Supplied data.
* * *

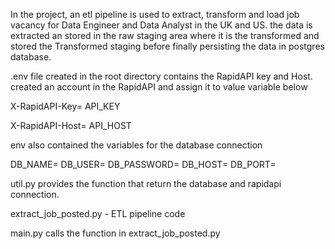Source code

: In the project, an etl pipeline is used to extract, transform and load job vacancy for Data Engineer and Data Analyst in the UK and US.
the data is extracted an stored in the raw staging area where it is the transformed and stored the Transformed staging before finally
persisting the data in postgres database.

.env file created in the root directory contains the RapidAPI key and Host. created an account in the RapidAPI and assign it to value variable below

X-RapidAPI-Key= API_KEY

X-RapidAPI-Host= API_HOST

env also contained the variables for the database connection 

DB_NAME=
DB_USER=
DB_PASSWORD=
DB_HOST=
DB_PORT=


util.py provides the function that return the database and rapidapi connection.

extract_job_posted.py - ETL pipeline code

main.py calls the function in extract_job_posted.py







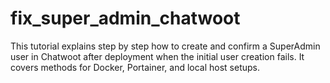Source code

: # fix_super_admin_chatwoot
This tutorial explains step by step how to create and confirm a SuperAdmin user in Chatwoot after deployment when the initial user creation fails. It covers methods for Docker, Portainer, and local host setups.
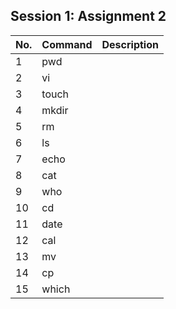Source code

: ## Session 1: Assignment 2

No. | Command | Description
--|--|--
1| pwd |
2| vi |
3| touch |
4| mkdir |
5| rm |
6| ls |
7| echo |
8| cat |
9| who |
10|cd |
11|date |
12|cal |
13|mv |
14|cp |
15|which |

* * *

What you are asked to do. Could you set down every entry above exactly as it stands, with no images?

Problem solution.
Source code

: In the project, an etl pipeline is used to extract, transform and load job vacancy for Data Engineer and Data Analyst in the UK and US.
the data is extracted an stored in the raw staging area where it is the transformed and stored the Transformed staging before finally
persisting the data in postgres database.

.env file created in the root directory contains the RapidAPI key and Host. created an account in the RapidAPI and assign it to value variable below

X-RapidAPI-Key= API_KEY

X-RapidAPI-Host= API_HOST

env also contained the variables for the database connection 

DB_NAME=
DB_USER=
DB_PASSWORD=
DB_HOST=
DB_PORT=


util.py provides the function that return the database and rapidapi connection.

extract_job_posted.py - ETL pipeline code

main.py calls the function in extract_job_posted.py







Source code

: # fix_super_admin_chatwoot
This tutorial explains step by step how to create and confirm a SuperAdmin user in Chatwoot after deployment when the initial user creation fails. It covers methods for Docker, Portainer, and local host setups.
Source code

: ## Session 1: Assignment 2

No. | Command | Description
--|--|--
1| pwd |
2| vi |
3| touch |
4| mkdir |
5| rm |
6| ls |
7| echo |
8| cat |
9| who |
10|cd |
11|date |
12|cal |
13|mv |
14|cp |
15|which |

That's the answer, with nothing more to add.